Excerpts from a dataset
▼

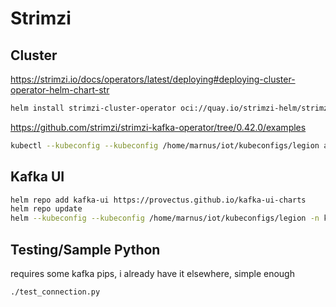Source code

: # Strimzi

## Cluster

https://strimzi.io/docs/operators/latest/deploying#deploying-cluster-operator-helm-chart-str

```bash
helm install strimzi-cluster-operator oci://quay.io/strimzi-helm/strimzi-kafka-operator --kubeconfig /home/marnus/iot/kubeconfigs/legion -n kafka --create-namespace
```

https://github.com/strimzi/strimzi-kafka-operator/tree/0.42.0/examples

```bash
kubectl --kubeconfig --kubeconfig /home/marnus/iot/kubeconfigs/legion apply -f dev/strimzi_cluster.yaml
```

## Kafka UI

```bash
helm repo add kafka-ui https://provectus.github.io/kafka-ui-charts
helm repo update
helm --kubeconfig --kubeconfig /home/marnus/iot/kubeconfigs/legion -n kafka upgrade -i kafka-ui kafka-ui/kafka-ui --values dev/kafka-ui-values.yaml --values secrets://dev/kafka-ui-values_secrets.yaml
```

## Testing/Sample Python

requires some kafka pips, i already have it elsewhere, simple enough

```bash
./test_connection.py
```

▲

## [WHAT YOU ARE ASKED TO DO]
Write the records out once more, exactly as they appear, with no pictures.

## [YOUR SOLUTION]
Source code

: # Strimzi

## Cluster

https://strimzi.io/docs/operators/latest/deploying#deploying-cluster-operator-helm-chart-str

```bash
helm install strimzi-cluster-operator oci://quay.io/strimzi-helm/strimzi-kafka-operator --kubeconfig /home/marnus/iot/kubeconfigs/legion -n kafka --create-namespace
```

https://github.com/strimzi/strimzi-kafka-operator/tree/0.42.0/examples

```bash
kubectl --kubeconfig --kubeconfig /home/marnus/iot/kubeconfigs/legion apply -f dev/strimzi_cluster.yaml
```

## Kafka UI

```bash
helm repo add kafka-ui https://provectus.github.io/kafka-ui-charts
helm repo update
helm --kubeconfig --kubeconfig /home/marnus/iot/kubeconfigs/legion -n kafka upgrade -i kafka-ui kafka-ui/kafka-ui --values dev/kafka-ui-values.yaml --values secrets://dev/kafka-ui-values_secrets.yaml
```

## Testing/Sample Python

requires some kafka pips, i already have it elsewhere, simple enough

```bash
./test_connection.py
```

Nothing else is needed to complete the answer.